Ok.  Several totally different land animals wended their way back into the ancestral seas, to make their livings entirely in the water.  Interesting.


But here's what really caught my attention.

I thought I'd find an image of the tree of mammalian orders that was copyright-free, so I could show it to you here.  (Note what I was thinking -- "the tree" -- as if there was exactly one..........)

In glancing through the images Google showed me, when I asked for "mammalian orders tree," what struck me was that none of the trees I found matched another.

Yes, my sample was small (four or five).  But -- I didn't expect to see *no* duplication!
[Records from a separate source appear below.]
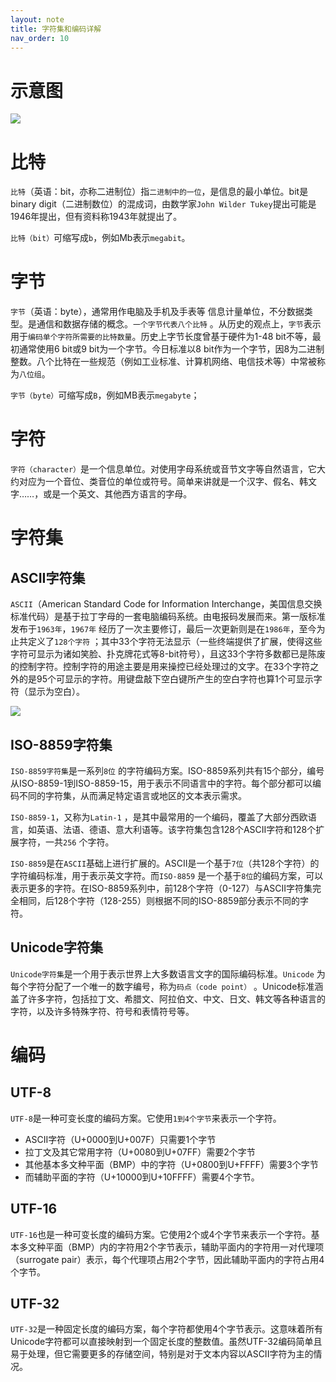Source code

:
 ```yaml
---
layout: note
title: 字符集和编码详解
nav_order: 10
---
```


# 示意图

![](https://edrawcloudpubliccn.oss-cn-shenzhen.aliyuncs.com/viewer/self/1059758/share/2023-4-25/1682427344/main.svg)

# 比特

`比特`（英语：bit，亦称二进制位）指`二进制中的一位`，是信息的最小单位。bit是binary
digit（二进制数位）的混成词，由数学家`John Wilder Tukey`提出可能是1946年提出，但有资料称1943年就提出了。

`比特（bit）`可缩写成`b`，例如Mb表示`megabit`。

# 字节

`字节`（英语：byte），通常用作电脑及手机及手表等 信息计量单位，不分数据类型。是通信和数据存储的概念。`一个字节代表八个比特`
。从历史的观点上，`字节`表示用于`编码单个字符所需要的比特数量`。历史上字节长度曾基于硬件为1-48 bit不等，最初通常使用6 bit或9
bit为一个字节。今日标准以8
bit作为一个字节，因8为二进制整数。八个比特在一些规范（例如工业标准、计算机网络、电信技术等）中常被称为`八位组`。

`字节（byte）`可缩写成`B`，例如MB表示`megabyte`；

# 字符

`字符（character）`是一个信息单位。对使用字母系统或音节文字等自然语言，它大约对应为一个音位、类音位的单位或符号。简单来讲就是一个汉字、假名、韩文字……，或是一个英文、其他西方语言的字母。

# 字符集

## ASCII字符集

`ASCII`（American Standard Code for Information
Interchange，美国信息交换标准代码）是基于拉丁字母的一套电脑编码系统。由电报码发展而来。第一版标准发布于`1963年`，`1967年`
经历了一次主要修订，最后一次更新则是在`1986年`，至今为止共定义了`128个字符`
；其中33个字符无法显示（一些终端提供了扩展，使得这些字符可显示为诸如笑脸、扑克牌花式等8-bit符号），且这33个字符多数都已是陈废的控制字符。控制字符的用途主要是用来操控已经处理过的文字。在33个字符之外的是95个可显示的字符。用键盘敲下空白键所产生的空白字符也算1个可显示字符（显示为空白）。

![](https://cdn.jsdelivr.net/gh/guosonglu/images@master/blog-img/20230425213533.png)

## ISO-8859字符集

`ISO-8859字符集`是一系列`8位`
的字符编码方案。ISO-8859系列共有15个部分，编号从ISO-8859-1到ISO-8859-15，用于表示不同语言中的字符。每个部分都可以编码不同的字符集，从而满足特定语言或地区的文本表示需求。

`ISO-8859-1`，又称为`Latin-1`
，是其中最常用的一个编码，覆盖了大部分西欧语言，如英语、法语、德语、意大利语等。该字符集包含128个ASCII字符和128个扩展字符，一共`256`
个字符。

`ISO-8859`是在`ASCII`基础上进行扩展的。ASCII是一个基于`7位`（共128个字符）的字符编码标准，用于表示英文字符。而`ISO-8859`
是一个基于`8位`的编码方案，可以表示更多的字符。在ISO-8859系列中，前128个字符（0-127）与ASCII字符集完全相同，后128个字符（128-255）则根据不同的ISO-8859部分表示不同的字符。

## Unicode字符集

`Unicode字符集`是一个用于表示世界上大多数语言文字的国际编码标准。`Unicode`
为每个字符分配了一个唯一的数字编号，称为`码点（code point）`
。Unicode标准涵盖了许多字符，包括拉丁文、希腊文、阿拉伯文、中文、日文、韩文等各种语言的字符，以及许多特殊字符、符号和表情符号等。

# 编码

## UTF-8

`UTF-8`是一种可变长度的编码方案。它使用`1到4个字节`来表示一个字符。

- ASCII字符（U+0000到U+007F）只需要1个字节
- 拉丁文及其它常用字符（U+0080到U+07FF）需要2个字节
- 其他基本多文种平面（BMP）中的字符（U+0800到U+FFFF）需要3个字节
- 而辅助平面的字符（U+10000到U+10FFFF）需要4个字节。


## UTF-16

`UTF-16`也是一种可变长度的编码方案。它使用2个或4个字节来表示一个字符。基本多文种平面（BMP）内的字符用2个字节表示，辅助平面内的字符用一对代理项（surrogate pair）表示，每个代理项占用2个字节，因此辅助平面内的字符占用4个字节。

## UTF-32

`UTF-32`是一种固定长度的编码方案，每个字符都使用4个字节表示。这意味着所有Unicode字符都可以直接映射到一个固定长度的整数值。虽然UTF-32编码简单且易于处理，但它需要更多的存储空间，特别是对于文本内容以ASCII字符为主的情况。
I know they are constantly arranging the ways they think everything is related.  Genomics is informing this arrangement, as is to be expected.  When these trees were first drawn, people were going by physical appearance (and by who could breed with whom).  Now we can go by DNA..........

But still.  I was surprised to see so many different charts (and no duplication!) in just a few minutes of looking.

One of the things I love about science is the intent to revise as new facts come to light.  I'm presuming that's what's happening here, as what we know about who begat whom is illuminated by DNA.  Along with a healthy dose of disagreement about various points (or, at least, disagreement about how much weight to give different factors)!